You will find that this storage method is what is best, as you can store them in the freezer, till you are ready to use them.

Jalapenos stay fresh when frozen  and according to stilltasty.com, you can keep them in the freezer for up to 10-12 months.

Should You Freeze Jalapenos?

Freezing jalapenos is a great way to store them and extend their shelf life.
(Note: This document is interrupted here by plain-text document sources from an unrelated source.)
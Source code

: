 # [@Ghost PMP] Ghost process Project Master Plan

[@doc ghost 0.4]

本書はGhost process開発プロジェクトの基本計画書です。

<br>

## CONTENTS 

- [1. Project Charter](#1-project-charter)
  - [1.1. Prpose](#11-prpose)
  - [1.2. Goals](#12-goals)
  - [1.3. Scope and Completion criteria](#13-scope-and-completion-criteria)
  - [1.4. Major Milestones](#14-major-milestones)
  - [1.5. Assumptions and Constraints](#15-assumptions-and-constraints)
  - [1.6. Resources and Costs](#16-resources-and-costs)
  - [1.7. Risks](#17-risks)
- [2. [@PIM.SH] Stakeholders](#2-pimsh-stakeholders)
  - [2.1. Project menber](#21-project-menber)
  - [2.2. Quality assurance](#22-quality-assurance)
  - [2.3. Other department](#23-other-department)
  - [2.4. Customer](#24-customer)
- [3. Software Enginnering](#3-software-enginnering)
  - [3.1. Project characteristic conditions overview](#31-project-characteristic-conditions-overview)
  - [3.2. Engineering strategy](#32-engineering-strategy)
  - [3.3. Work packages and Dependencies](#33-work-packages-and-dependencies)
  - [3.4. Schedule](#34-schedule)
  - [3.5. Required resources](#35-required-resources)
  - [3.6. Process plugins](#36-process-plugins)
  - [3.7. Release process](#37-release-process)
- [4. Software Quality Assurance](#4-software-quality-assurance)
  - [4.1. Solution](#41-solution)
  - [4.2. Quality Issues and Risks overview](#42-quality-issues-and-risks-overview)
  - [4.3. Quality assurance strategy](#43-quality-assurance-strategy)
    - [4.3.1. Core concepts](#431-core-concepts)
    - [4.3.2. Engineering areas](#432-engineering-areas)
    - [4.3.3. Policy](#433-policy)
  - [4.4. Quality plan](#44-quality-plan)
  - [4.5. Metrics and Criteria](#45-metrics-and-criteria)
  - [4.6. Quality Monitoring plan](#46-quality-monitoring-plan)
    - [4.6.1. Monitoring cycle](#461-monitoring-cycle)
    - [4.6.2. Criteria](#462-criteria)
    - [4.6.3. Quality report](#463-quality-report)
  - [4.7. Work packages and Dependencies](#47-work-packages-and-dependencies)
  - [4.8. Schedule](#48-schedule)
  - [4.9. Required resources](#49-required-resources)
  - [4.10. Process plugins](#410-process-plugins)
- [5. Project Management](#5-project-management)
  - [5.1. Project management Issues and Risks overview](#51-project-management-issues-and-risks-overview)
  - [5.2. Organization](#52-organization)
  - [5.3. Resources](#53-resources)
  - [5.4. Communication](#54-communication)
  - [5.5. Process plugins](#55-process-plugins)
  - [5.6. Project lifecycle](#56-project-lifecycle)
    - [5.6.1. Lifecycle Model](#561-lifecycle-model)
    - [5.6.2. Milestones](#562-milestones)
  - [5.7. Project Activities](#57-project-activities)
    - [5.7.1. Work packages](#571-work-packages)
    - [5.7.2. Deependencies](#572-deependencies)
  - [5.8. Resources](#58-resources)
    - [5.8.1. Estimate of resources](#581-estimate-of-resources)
The good thing about this method is that you will always have some on hand when you need them, especially since you can keep them for up to a year.

It is important to note that in freezing jalapenos, there might be a change in the texture when thawed out.

The Texture Changes

Jalapenos texture will change when frozen, but the flavor will not be altered.

You can expect the peppers to be a bit softer as opposed to the crisp crunch that many might be used to with ones that are fresh.

How to Freeze Jalapenos? A Step-by-Step Guide

How to Freeze Jalapenos: A Quick Step-by-Step Guide

Freezing jalapenos is quite easy and you can either freeze these peppers whole or sliced/diced, depending on how you plan on using them in the future.

A Word of Caution: When handling or prepping jalapenos for storage, The National Center for Home Food Preservation states that:

 “Wear plastic or rubber gloves and do not touch your face while handling or cutting hot peppers. If you do not wear gloves, wash hands thoroughly with soap and water before touching your face or eyes.”

Freezing Fresh Jalapenos

  1. If you have harvested fresh jalapenos from the garden, the best way to freeze them would be to first wash them properly, trim the stems and slice them up.

  2. Take the slices and place them in a freezer safe bag or container.

  3. Ideally, it is a good idea to label the bag with the date, just so you have an idea as to how long they have been sitting in the freezer. Remember, jalapenos can be kept for up to a year in the freezer.

The above method works for roasted jalapenos as well

Freezing Bottled/Canned Jalapenos

If you opened a can or bottle of jalapenos and you can also store these in the freezer in the freezer with no problems.

  1. Take the canned or bottled jalapenos along with the juice they were packaged with and pour into a freezer safe bag or container.

  2. Before placing in the freezer, write the date on the container/bag, this is so you have an idea as to how long they have been in the freezer.

Note: Technically, you could freeze the bottle of jalapenos, but there is a possibility it could break when frozen. This is why it is important to place it in a bag/container that is designed for freezing food.

Thawing Jalapenos

Thawing Frozen Jalapenos

Once you are ready to use your jalapenos that are in the freezer, remove them and let them thaw in the refrigerator overnight or at room temperature.

As we indicated earlier, thawed jalapenos will retain its taste, but the texture will be softer than usual.

You can use the thawed pepper as you usually would. If you have dishes that call for jalapenos as an ingredient. You can add them directly into whatever dish you are cooking, without needing to defrost them.

Wrapping it up

Freezing jalapenos is an excellent way to extend their shelf life, especially if you have bought more than you can use at a given time, or had large harvest and wanted to store some for use later.

Jalapenos retain their taste when frozen, they however tend to become a bit soft and mushy when thawed out.

You can use these peppers as you generally use them, once they have been defrosted.